Queda de Flávio Bolsonaro, divisão da oposição e melhora da popularidade do presidente fortalecem cenário para 2026

Brasil247
Favoritismo de Lula em agregador de pesquisas chega a 86% de chance de reeleição Lula ao lado de trabalhadores (Foto: Ricardo Stuckert / PR)

O presidente Luiz Inácio Lula da Silva (PT) alcançou o maior nível de favoritismo já registrado pelo agregador eleitoral do JOTA neste ciclo, atingindo 86% de probabilidade de reeleição. O resultado representa um avanço significativo em relação aos índices observados anteriormente e reforça a posição do presidente como principal nome da disputa de 2026.

Segundo reportagem publicada pelo JOTA, a melhora do cenário para Lula é resultado da combinação entre a queda do senador Flávio Bolsonaro (PL) nas pesquisas, a fragmentação das candidaturas alternativas da oposição e a evolução consistente dos indicadores de popularidade do governo federal.

Com o novo patamar, Lula passa da condição de “Favorito” para “Franco favorito” no modelo utilizado pelo agregador. O índice supera os 82% registrados em dezembro de 2024 e os 80% observados em outubro do mesmo ano, quando ainda faltavam quase dois anos para a eleição e o cenário incluía possíveis candidaturas de nomes como o governador de São Paulo, Tarcísio de Freitas (Republicanos), Michelle Bolsonaro (PL) e Jair Bolsonaro (PL).

A mudança de classificação reflete não apenas a liderança do presidente nas pesquisas eleitorais, mas também o enfraquecimento relativo dos adversários e o aumento da confiança estatística do modelo à medida que o calendário eleitoral avança. Quanto mais próxima a eleição, maior tende a ser a capacidade preditiva das pesquisas incorporadas ao agregador.

Apesar do favoritismo crescente, o levantamento aponta que um eventual segundo turno contra Flávio Bolsonaro continua sendo o cenário mais desafiador para Lula. Nessa hipótese, a probabilidade de vitória do presidente permanece abaixo de 80% desde fevereiro deste ano, demonstrando que a polarização entre lulismo e bolsonarismo ainda mantém capacidade de produzir uma disputa mais equilibrada do que a média dos demais cenários analisados.

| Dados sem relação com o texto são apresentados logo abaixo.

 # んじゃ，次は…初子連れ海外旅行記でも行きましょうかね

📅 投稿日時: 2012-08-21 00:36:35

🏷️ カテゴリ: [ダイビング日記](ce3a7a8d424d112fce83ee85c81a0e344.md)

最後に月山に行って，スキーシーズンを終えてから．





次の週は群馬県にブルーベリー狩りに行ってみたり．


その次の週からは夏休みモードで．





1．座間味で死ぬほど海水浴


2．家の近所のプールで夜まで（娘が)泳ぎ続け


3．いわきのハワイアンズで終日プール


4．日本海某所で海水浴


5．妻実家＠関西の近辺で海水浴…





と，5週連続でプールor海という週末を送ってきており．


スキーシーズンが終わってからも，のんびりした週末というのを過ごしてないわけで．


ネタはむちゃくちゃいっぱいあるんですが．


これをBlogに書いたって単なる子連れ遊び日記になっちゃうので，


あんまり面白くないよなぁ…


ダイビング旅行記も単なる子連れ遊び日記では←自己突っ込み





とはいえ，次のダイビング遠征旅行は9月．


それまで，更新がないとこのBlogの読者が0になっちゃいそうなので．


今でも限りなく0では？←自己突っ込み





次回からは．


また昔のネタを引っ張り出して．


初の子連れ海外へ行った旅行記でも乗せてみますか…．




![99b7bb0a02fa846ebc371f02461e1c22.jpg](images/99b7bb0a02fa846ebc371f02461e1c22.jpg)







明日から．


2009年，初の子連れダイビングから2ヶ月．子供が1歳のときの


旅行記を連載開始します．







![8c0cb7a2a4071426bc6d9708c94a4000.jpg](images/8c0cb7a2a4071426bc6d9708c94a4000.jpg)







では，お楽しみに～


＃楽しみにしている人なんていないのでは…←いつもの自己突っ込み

De acordo com a análise do JOTA, a competição entre os dois campos políticos continua sendo o principal fator de incerteza para a eleição presidencial. Embora Lula tenha ampliado sua vantagem nos cenários gerais, a consolidação de uma candidatura ligada ao bolsonarismo ainda poderia elevar o nível de competitividade da disputa.

O agregador também destaca que, em outubro de 2024, as projeções indicavam que a marca de 90% de probabilidade de reeleição poderia ser alcançada apenas durante a campanha eleitoral, no segundo semestre de 2026. No entanto, acontecimentos políticos recentes aceleraram esse processo.

Entre os fatores apontados está a crise de imagem enfrentada por Flávio Bolsonaro após a divulgação do áudio relacionado a Daniel Vorcaro, ex-dono do Banco Master. Segundo a avaliação do modelo, o episódio contribuiu para antecipar parte do realinhamento do cenário político e eleitoral, fortalecendo a posição do presidente antes mesmo do início formal da campanha.

O levantamento observa ainda que a tendência de melhora para Lula já vinha sendo percebida antes desse episódio. Nas últimas semanas, a evolução dos indicadores vinha apontando para um crescimento gradual do favoritismo do presidente, movimento que acabou sendo intensificado pelos acontecimentos recentes.

A expectativa é que a incorporação de novas pesquisas ao modelo nos próximos dias possa reforçar ainda mais essa tendência. Caso os levantamentos continuem apontando estabilidade ou ampliação da vantagem do presidente sobre seus adversários, o agregador poderá registrar novos avanços em sua probabilidade de reeleição.

A atual configuração do cenário eleitoral sugere que Lula chega à metade de 2026 em posição mais confortável do que a projetada anteriormente pelos analistas do modelo. Ainda que a eleição permaneça aberta e sujeita a mudanças ao longo da campanha, os dados mais recentes indicam um fortalecimento consistente da candidatura do presidente, impulsionado pela melhora de sua avaliação popular e pelas dificuldades enfrentadas pelos principais nomes da oposição.